A Quora user asks whether artificial intelligence will ever replace human musicians. TL;DR No.
If music composition and improvisation could be expressed as algorithmic rule sets, then human musicians would have reason for concern. Fortunately, music can’t be completely systematized, much as some music theorists would like to believe it can be. Music is not an internally consistent logical system like math or physics. It’s an evolved set of mostly arbitrary patterns of memes. This should be no surprise; music emerges from our consciousness, and our consciousness is an evolved system, not an algorithmic one. We can do algorithmic reasoning if we work really hard at it, but our minds are pretty chaotic and unpredictable, and it isn’t our strong suit.
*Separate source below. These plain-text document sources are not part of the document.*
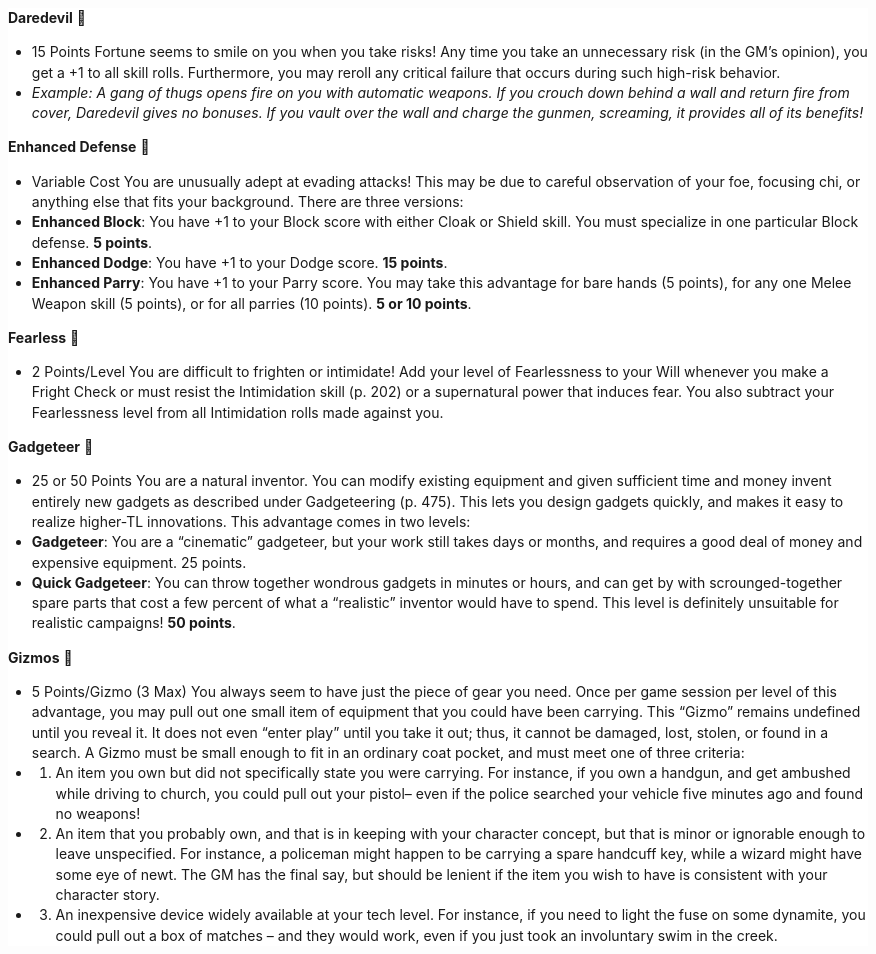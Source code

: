 **Daredevil** 🧠
- 15 Points
Fortune seems to smile on you when you take risks! Any time you take an unnecessary risk (in the GM’s opinion), you get a +1 to all skill rolls. Furthermore, you may reroll any critical failure that occurs during such high-risk behavior.
- *Example: A gang of thugs opens fire on you with automatic weapons. If you crouch down behind a wall and return fire from cover, Daredevil gives no bonuses. If you vault over the wall and charge the gunmen, screaming, it provides all of its benefits!*

**Enhanced Defense** 🧠
- Variable Cost 
You are unusually adept at evading attacks! This may be due to careful observation of your foe, focusing chi, or anything else that fits your background. There are three versions: 
- **Enhanced Block**: You have +1 to your Block score with either Cloak or Shield skill. You must specialize in one particular Block defense. **5 points**. 
- **Enhanced Dodge**: You have +1 to your Dodge score. **15 points**. 
- **Enhanced Parry**: You have +1 to your Parry score. You may take this advantage for bare hands (5 points), for any one Melee Weapon skill (5 points), or for all parries (10 points). **5 or 10 points**.

**Fearless** 🧠
- 2 Points/Level
You are difficult to frighten or intimidate! Add your level of Fearlessness to your Will whenever you make a Fright Check or must resist the Intimidation skill (p. 202) or a supernatural power that induces fear. You also subtract your Fearlessness level from all Intimidation rolls made against you.

**Gadgeteer** 🧠
- 25 or 50 Points
You are a natural inventor. You can modify existing equipment and given sufficient time and money invent entirely new gadgets as described under Gadgeteering (p. 475). This lets you design gadgets quickly, and makes it easy to realize higher-TL innovations. This advantage comes in two levels: 
- **Gadgeteer**: You are a “cinematic” gadgeteer, but your work still takes days or months, and requires a good deal of money and expensive equipment. 25 points. 
- **Quick Gadgeteer**: You can throw together wondrous gadgets in minutes or hours, and can get by with scrounged-together spare parts that cost a few percent of what a “realistic” inventor would have to spend. This level is definitely unsuitable for realistic campaigns! **50 points**.

**Gizmos** 🧠
- 5 Points/Gizmo (3 Max)
You always seem to have just the piece of gear you need. Once per game session per level of this advantage, you may pull out one small item of equipment that you could have been carrying. This “Gizmo” remains undefined until you reveal it. It does not even “enter play” until you take it out; thus, it cannot be damaged, lost, stolen, or found in a search. A Gizmo must be small enough to fit in an ordinary coat pocket, and must meet one of three criteria: 
- 1. An item you own but did not specifically state you were carrying. For instance, if you own a handgun, and get ambushed while driving to church, you could pull out your pistol– even if the police searched your vehicle five minutes ago and found no weapons! 
- 2. An item that you probably own, and that is in keeping with your character concept, but that is minor or ignorable enough to leave unspecified. For instance, a policeman might happen to be carrying a spare handcuff key, while a wizard might have some eye of newt. The GM has the final say, but should be lenient if the item you wish to have is consistent with your character story. 
- 3. An inexpensive device widely available at your tech level. For instance, if you need to light the fuse on some dynamite, you could pull out a box of matches – and they would work, even if you just took an involuntary swim in the creek.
It’s a good thing, too; we may not be so hot at performing algorithms, but we’re good at inventing new possible ones. Computers are great at performing algorithms, but are lousy at inventing new ones.
There are certain components of music that you can represent pretty well using algorithms. We’ve invented some solid rule sets for Western tonal theory and counterpoint, and computers can compose very decent music following those rules. This should come as no surprise if you’ve studied that stuff; writing species counterpoint is just executing an algorithm, and is every bit as tedious as manually doing a bubble sort. David Cope has gone further and data-mined scores by different classical composers to generate more specific and idiosyncratic rule sets. His software can produce extraordinarily convincing new works “by” Bach or Chopin. However, no one is anywhere close to writing software that could invent the kinds of rule sets that Bach or Chopin developed for themselves. And once you move outside of Western Europe’s classical culture, music gets way less rule-based and systematic, and computers get to be way less useful. There’s a neat analogy here to evolution: computers can predict and model it in certain constrained scenarios, but they can’t predict and model the full messiness of the actual biological world. Human musicians have nothing to worry about.
Have you heard of genetic algorithms? Have you read about Emily Powel, the automated composer?
Yes and yes! Both subjects of great interest to me.